**WORK ORDER**
Copy out each line of the material in which the word "mount" appears.

**LISTED RECORDS**
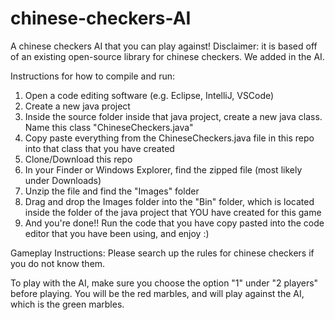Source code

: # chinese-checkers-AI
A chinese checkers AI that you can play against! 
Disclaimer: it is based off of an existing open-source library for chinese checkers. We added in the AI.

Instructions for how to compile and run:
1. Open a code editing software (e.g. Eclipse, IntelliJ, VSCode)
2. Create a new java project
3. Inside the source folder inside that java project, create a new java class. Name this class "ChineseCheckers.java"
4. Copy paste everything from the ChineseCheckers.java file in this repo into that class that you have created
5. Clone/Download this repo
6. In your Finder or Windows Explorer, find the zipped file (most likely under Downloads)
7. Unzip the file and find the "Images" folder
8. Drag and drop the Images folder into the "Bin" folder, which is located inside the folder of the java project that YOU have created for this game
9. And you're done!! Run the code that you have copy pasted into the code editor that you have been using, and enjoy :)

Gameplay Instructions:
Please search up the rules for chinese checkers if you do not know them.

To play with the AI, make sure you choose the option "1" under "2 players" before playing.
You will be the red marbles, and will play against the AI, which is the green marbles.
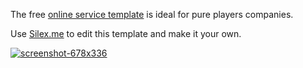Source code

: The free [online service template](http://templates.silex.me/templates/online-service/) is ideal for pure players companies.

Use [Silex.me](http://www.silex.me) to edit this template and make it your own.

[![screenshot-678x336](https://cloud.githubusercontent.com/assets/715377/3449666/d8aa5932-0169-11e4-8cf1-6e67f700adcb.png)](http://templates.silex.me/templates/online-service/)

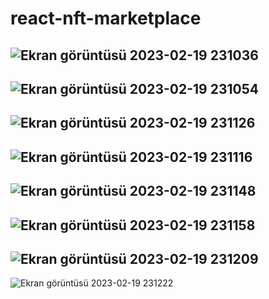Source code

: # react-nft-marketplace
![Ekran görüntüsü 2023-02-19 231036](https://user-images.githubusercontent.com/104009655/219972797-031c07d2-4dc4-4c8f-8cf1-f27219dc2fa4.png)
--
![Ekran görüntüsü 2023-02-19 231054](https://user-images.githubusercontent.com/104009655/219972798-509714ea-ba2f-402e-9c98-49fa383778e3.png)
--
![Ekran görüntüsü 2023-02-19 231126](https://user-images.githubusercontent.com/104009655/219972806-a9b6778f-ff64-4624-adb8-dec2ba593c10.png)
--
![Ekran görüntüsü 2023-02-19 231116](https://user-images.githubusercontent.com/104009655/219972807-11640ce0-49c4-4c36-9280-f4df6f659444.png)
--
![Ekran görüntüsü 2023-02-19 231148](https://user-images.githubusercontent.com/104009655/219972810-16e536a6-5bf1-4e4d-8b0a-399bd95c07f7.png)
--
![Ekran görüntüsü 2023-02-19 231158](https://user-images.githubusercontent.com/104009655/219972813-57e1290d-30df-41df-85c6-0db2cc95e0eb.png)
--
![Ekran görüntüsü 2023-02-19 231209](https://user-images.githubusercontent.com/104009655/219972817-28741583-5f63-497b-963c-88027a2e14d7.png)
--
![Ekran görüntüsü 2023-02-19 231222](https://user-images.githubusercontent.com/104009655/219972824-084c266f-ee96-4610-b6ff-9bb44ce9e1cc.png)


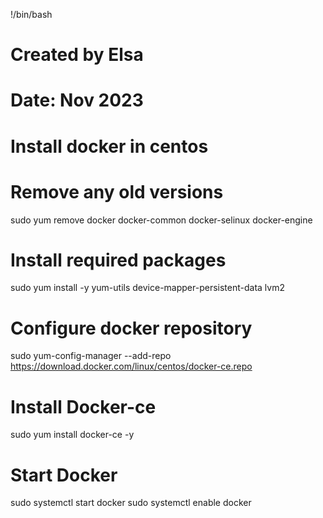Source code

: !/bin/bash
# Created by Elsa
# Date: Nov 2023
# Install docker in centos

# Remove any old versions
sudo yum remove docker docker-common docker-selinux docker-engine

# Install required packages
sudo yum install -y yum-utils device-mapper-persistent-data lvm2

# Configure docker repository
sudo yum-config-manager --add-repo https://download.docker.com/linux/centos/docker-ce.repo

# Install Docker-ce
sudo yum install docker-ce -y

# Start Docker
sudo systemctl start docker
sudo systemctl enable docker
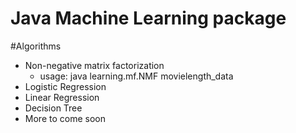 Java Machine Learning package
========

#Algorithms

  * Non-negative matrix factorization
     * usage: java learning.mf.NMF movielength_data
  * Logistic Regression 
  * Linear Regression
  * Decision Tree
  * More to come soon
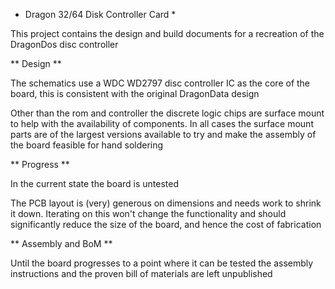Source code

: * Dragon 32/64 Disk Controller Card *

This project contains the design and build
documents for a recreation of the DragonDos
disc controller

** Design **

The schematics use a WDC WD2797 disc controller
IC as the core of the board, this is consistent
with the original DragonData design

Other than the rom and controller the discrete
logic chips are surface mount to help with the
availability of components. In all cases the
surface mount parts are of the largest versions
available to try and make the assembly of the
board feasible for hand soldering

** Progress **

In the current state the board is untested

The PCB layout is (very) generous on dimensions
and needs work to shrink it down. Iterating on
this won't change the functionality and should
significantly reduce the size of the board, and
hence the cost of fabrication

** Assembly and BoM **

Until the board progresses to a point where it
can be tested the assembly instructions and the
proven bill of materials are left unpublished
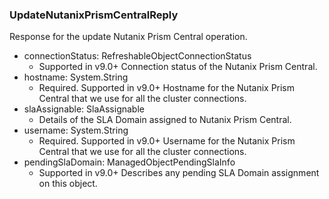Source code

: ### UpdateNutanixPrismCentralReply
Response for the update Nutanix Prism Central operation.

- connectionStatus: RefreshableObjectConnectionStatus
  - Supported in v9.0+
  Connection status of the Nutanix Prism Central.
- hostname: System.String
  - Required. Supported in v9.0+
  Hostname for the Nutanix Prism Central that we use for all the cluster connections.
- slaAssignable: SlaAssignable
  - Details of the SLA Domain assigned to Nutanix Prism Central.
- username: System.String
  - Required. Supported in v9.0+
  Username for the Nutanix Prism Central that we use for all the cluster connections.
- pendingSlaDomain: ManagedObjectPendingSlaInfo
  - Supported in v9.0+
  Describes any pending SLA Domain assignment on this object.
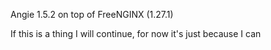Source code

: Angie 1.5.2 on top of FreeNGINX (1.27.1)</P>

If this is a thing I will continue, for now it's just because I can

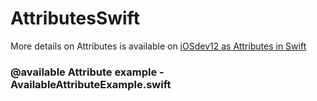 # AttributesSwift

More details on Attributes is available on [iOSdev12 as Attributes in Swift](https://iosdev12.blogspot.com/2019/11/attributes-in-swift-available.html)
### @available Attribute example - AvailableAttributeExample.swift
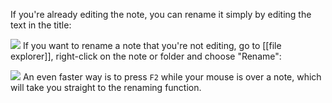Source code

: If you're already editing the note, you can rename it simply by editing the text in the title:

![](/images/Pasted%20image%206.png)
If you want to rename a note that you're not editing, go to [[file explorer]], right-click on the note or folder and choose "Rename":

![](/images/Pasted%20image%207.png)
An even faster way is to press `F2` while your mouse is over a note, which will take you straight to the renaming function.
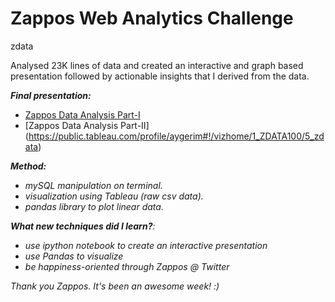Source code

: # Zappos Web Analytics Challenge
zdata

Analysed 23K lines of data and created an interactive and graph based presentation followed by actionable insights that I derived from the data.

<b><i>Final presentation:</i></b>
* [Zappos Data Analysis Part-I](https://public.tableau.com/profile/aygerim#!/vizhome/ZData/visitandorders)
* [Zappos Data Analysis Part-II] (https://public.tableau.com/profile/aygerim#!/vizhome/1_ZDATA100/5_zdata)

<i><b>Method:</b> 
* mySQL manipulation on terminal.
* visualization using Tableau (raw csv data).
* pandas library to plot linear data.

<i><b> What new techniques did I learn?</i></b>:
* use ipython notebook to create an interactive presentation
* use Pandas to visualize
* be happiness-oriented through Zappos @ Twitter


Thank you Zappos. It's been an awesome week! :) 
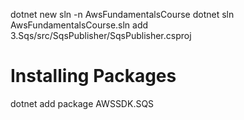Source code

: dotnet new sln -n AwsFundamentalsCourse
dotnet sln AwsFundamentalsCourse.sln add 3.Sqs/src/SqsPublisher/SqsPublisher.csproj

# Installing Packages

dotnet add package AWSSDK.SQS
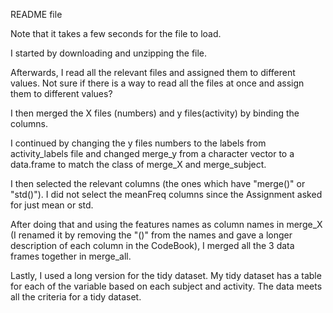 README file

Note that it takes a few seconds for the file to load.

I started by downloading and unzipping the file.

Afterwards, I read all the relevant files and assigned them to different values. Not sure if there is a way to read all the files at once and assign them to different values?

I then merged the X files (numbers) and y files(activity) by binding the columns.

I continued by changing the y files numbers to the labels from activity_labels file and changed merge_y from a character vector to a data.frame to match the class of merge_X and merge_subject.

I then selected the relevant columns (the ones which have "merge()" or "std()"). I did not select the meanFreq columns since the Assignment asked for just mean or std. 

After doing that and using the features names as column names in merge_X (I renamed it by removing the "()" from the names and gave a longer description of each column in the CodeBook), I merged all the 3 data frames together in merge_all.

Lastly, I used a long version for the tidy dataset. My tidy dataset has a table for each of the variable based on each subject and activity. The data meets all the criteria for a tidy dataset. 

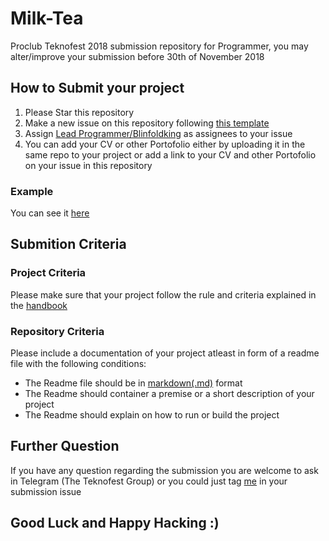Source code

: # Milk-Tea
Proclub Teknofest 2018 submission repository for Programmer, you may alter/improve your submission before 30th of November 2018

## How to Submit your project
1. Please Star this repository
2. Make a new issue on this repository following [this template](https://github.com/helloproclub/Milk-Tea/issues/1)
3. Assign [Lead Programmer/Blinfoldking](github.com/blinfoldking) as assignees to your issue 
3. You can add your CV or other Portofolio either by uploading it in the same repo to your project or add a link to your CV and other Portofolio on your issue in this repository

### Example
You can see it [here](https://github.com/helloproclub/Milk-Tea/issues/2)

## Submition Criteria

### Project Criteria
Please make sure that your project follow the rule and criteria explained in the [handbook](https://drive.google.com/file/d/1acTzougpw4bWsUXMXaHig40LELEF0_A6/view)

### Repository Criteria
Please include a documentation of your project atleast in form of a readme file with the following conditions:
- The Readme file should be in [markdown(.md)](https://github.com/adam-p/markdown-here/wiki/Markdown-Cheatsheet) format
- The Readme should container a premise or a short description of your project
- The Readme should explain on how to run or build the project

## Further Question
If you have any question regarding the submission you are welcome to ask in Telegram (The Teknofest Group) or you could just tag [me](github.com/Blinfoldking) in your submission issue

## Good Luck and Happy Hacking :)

**TASK OUTPUT**
logic chips are surface mount to help with the
surface mount parts are of the largest versions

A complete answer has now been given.